Dataset records:
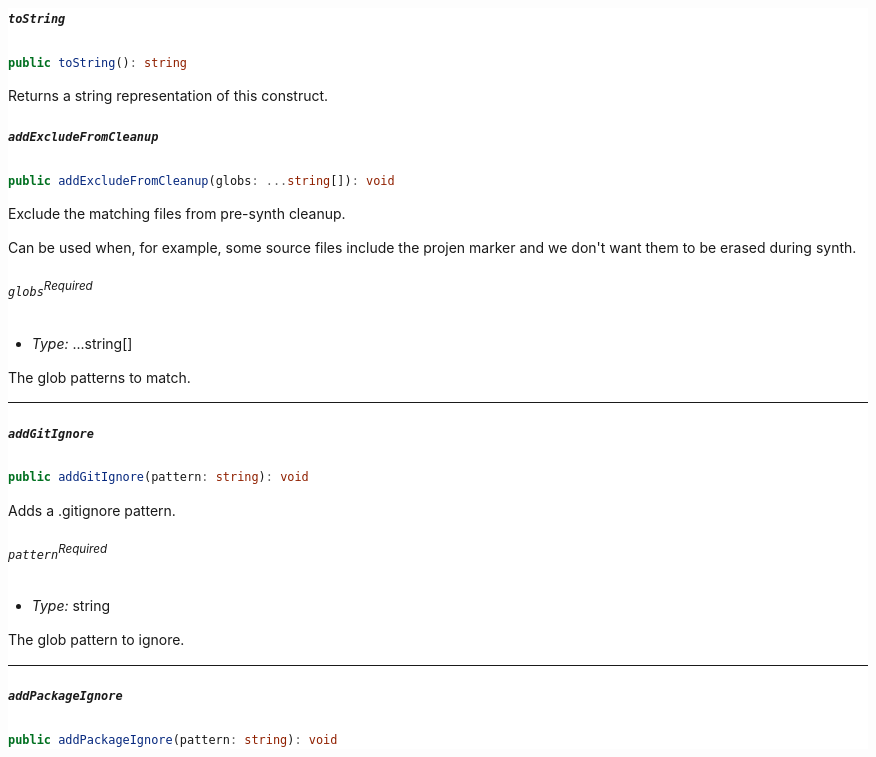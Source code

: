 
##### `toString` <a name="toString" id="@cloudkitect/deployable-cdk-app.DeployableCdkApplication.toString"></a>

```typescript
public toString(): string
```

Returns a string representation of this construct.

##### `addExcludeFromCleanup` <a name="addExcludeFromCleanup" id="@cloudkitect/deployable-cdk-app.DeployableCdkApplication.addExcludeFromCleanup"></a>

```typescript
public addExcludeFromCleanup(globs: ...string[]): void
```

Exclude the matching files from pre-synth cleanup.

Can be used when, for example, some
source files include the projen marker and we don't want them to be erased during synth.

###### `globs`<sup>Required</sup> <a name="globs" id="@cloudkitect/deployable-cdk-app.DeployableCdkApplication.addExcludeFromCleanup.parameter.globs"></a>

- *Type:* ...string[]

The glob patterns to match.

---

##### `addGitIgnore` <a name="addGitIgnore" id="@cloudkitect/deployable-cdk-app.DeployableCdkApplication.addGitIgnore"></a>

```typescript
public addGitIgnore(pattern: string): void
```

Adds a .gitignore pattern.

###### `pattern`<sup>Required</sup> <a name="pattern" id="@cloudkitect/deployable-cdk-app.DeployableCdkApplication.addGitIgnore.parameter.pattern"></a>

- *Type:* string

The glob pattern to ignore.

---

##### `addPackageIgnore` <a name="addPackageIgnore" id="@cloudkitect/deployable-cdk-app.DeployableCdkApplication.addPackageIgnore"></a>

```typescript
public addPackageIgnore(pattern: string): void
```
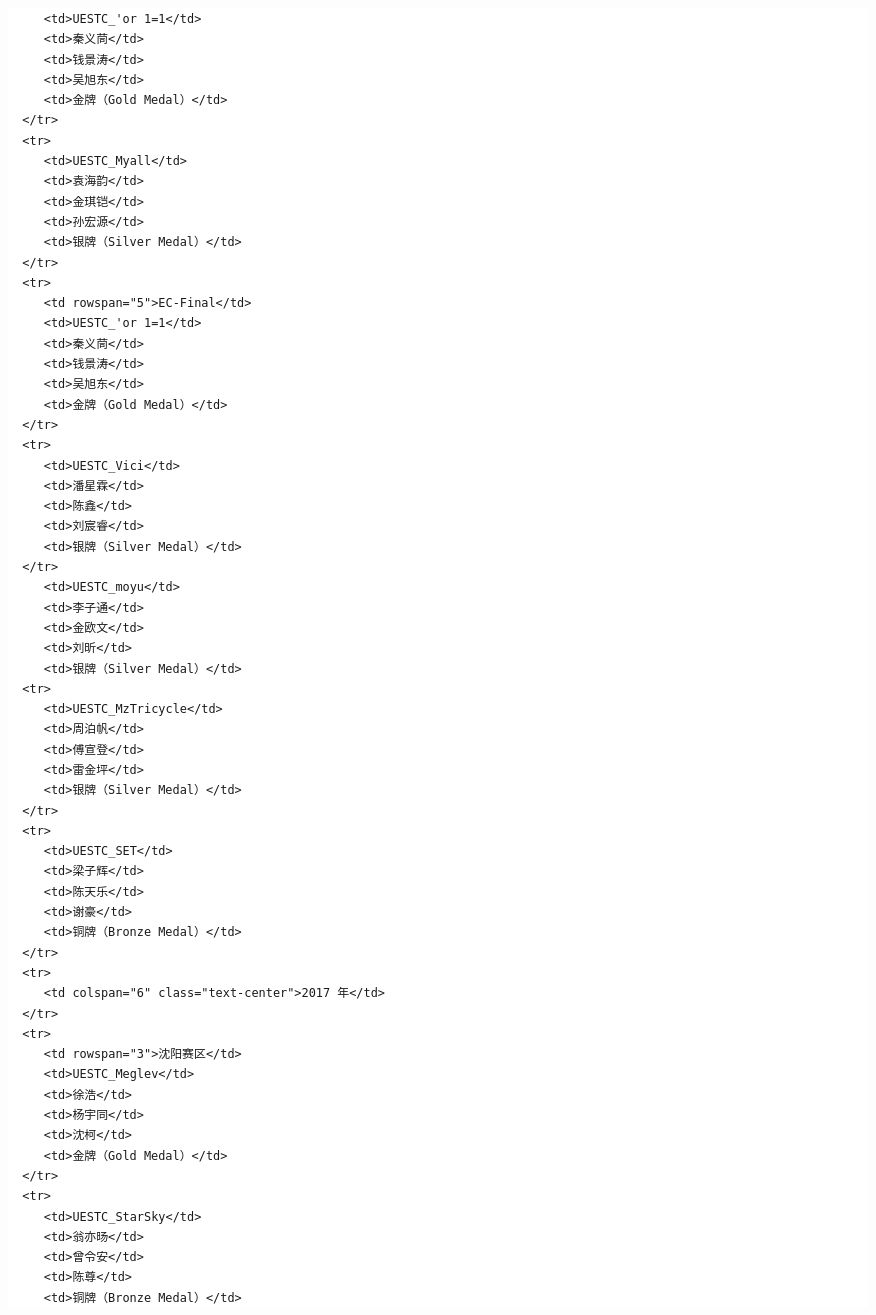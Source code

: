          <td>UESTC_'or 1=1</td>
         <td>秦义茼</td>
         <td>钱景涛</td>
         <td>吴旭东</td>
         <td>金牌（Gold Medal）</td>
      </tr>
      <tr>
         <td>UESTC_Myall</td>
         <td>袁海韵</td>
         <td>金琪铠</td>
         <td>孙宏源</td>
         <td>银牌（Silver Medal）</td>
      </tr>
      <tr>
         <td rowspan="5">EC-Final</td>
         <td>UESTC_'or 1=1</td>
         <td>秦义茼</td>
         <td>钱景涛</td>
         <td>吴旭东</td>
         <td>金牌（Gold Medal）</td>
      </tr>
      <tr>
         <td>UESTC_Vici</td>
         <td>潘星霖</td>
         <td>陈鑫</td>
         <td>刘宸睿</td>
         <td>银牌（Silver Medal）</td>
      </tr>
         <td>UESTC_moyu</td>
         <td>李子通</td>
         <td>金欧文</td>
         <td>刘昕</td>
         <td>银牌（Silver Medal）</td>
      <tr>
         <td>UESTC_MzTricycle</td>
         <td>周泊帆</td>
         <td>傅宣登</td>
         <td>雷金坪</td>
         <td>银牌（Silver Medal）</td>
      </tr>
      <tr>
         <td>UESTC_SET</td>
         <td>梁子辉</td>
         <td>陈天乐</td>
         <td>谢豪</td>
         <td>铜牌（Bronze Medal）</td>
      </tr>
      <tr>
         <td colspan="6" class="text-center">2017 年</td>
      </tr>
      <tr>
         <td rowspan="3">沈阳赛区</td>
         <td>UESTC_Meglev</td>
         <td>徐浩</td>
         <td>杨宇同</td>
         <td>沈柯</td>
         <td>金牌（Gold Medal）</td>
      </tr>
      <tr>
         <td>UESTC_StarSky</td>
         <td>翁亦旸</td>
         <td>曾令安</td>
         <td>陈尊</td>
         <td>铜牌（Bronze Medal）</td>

Problem requirements: Lines with "globs" in them are what the answer must contain; copy each from the records above.

Answer box:
public addExcludeFromCleanup(globs: ...string[]): void
###### `globs`<sup>Required</sup> <a name="globs" id="@cloudkitect/deployable-cdk-app.DeployableCdkApplication.addExcludeFromCleanup.parameter.globs"></a>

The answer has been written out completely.